- Supplied records:

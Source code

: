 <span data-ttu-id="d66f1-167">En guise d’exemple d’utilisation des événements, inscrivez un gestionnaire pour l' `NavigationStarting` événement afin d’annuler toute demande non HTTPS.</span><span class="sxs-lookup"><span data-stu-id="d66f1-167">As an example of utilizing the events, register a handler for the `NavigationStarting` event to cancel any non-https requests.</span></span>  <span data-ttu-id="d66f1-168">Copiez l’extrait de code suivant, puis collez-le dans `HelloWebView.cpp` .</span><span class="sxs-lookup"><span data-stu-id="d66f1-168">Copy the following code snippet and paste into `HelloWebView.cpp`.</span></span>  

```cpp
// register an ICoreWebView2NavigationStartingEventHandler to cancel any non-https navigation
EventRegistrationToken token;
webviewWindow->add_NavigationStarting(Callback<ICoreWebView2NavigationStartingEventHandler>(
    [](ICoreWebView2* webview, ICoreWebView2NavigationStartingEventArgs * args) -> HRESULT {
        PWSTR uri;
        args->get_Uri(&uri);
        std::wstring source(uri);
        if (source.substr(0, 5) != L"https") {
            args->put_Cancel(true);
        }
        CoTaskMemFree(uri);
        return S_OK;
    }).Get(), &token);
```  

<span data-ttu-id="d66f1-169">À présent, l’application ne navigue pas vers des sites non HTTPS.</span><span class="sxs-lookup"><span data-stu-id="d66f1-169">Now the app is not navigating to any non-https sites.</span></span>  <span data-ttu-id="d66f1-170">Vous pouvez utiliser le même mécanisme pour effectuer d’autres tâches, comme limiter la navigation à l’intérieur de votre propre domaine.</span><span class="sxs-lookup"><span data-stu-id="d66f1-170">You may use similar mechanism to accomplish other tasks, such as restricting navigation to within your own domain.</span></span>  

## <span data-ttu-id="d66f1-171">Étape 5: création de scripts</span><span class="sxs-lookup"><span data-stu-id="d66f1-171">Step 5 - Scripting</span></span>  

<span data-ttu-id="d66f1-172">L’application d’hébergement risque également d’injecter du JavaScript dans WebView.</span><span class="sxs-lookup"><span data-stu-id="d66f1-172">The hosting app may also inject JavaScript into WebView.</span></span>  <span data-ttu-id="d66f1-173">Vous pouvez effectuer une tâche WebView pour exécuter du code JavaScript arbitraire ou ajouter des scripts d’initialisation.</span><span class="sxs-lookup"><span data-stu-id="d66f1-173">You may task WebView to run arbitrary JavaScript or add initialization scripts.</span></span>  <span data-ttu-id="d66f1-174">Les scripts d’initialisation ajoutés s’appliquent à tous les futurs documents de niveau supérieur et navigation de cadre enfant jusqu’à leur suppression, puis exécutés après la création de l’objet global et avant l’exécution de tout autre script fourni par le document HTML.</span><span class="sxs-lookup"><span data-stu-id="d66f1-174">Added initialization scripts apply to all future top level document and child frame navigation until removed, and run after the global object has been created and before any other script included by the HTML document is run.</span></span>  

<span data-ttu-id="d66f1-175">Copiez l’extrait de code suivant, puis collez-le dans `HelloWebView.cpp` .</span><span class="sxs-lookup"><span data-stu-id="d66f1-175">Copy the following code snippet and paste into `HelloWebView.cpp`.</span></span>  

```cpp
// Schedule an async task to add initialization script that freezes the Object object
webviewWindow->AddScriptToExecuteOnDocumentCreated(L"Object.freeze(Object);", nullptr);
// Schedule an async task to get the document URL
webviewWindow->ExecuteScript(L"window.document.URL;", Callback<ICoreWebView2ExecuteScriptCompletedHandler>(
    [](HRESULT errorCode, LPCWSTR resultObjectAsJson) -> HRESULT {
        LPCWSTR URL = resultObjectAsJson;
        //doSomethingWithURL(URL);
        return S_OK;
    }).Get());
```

- Assignment:
Copy the material above back out, exactly as written.

- Exercise result:
Source code

: <span data-ttu-id="d66f1-167">En guise d’exemple d’utilisation des événements, inscrivez un gestionnaire pour l' `NavigationStarting` événement afin d’annuler toute demande non HTTPS.</span><span class="sxs-lookup"><span data-stu-id="d66f1-167">As an example of utilizing the events, register a handler for the `NavigationStarting` event to cancel any non-https requests.</span></span>  <span data-ttu-id="d66f1-168">Copiez l’extrait de code suivant, puis collez-le dans `HelloWebView.cpp` .</span><span class="sxs-lookup"><span data-stu-id="d66f1-168">Copy the following code snippet and paste into `HelloWebView.cpp`.</span></span>  

```cpp
// register an ICoreWebView2NavigationStartingEventHandler to cancel any non-https navigation
EventRegistrationToken token;
webviewWindow->add_NavigationStarting(Callback<ICoreWebView2NavigationStartingEventHandler>(
    [](ICoreWebView2* webview, ICoreWebView2NavigationStartingEventArgs * args) -> HRESULT {
        PWSTR uri;
        args->get_Uri(&uri);
        std::wstring source(uri);
        if (source.substr(0, 5) != L"https") {
            args->put_Cancel(true);
        }
        CoTaskMemFree(uri);
        return S_OK;
    }).Get(), &token);
```  

<span data-ttu-id="d66f1-169">À présent, l’application ne navigue pas vers des sites non HTTPS.</span><span class="sxs-lookup"><span data-stu-id="d66f1-169">Now the app is not navigating to any non-https sites.</span></span>  <span data-ttu-id="d66f1-170">Vous pouvez utiliser le même mécanisme pour effectuer d’autres tâches, comme limiter la navigation à l’intérieur de votre propre domaine.</span><span class="sxs-lookup"><span data-stu-id="d66f1-170">You may use similar mechanism to accomplish other tasks, such as restricting navigation to within your own domain.</span></span>  

## <span data-ttu-id="d66f1-171">Étape 5: création de scripts</span><span class="sxs-lookup"><span data-stu-id="d66f1-171">Step 5 - Scripting</span></span>  

<span data-ttu-id="d66f1-172">L’application d’hébergement risque également d’injecter du JavaScript dans WebView.</span><span class="sxs-lookup"><span data-stu-id="d66f1-172">The hosting app may also inject JavaScript into WebView.</span></span>  <span data-ttu-id="d66f1-173">Vous pouvez effectuer une tâche WebView pour exécuter du code JavaScript arbitraire ou ajouter des scripts d’initialisation.</span><span class="sxs-lookup"><span data-stu-id="d66f1-173">You may task WebView to run arbitrary JavaScript or add initialization scripts.</span></span>  <span data-ttu-id="d66f1-174">Les scripts d’initialisation ajoutés s’appliquent à tous les futurs documents de niveau supérieur et navigation de cadre enfant jusqu’à leur suppression, puis exécutés après la création de l’objet global et avant l’exécution de tout autre script fourni par le document HTML.</span><span class="sxs-lookup"><span data-stu-id="d66f1-174">Added initialization scripts apply to all future top level document and child frame navigation until removed, and run after the global object has been created and before any other script included by the HTML document is run.</span></span>  

<span data-ttu-id="d66f1-175">Copiez l’extrait de code suivant, puis collez-le dans `HelloWebView.cpp` .</span><span class="sxs-lookup"><span data-stu-id="d66f1-175">Copy the following code snippet and paste into `HelloWebView.cpp`.</span></span>  

```cpp
// Schedule an async task to add initialization script that freezes the Object object
webviewWindow->AddScriptToExecuteOnDocumentCreated(L"Object.freeze(Object);", nullptr);
// Schedule an async task to get the document URL
webviewWindow->ExecuteScript(L"window.document.URL;", Callback<ICoreWebView2ExecuteScriptCompletedHandler>(
    [](HRESULT errorCode, LPCWSTR resultObjectAsJson) -> HRESULT {
        LPCWSTR URL = resultObjectAsJson;
        //doSomethingWithURL(URL);
        return S_OK;
    }).Get());
```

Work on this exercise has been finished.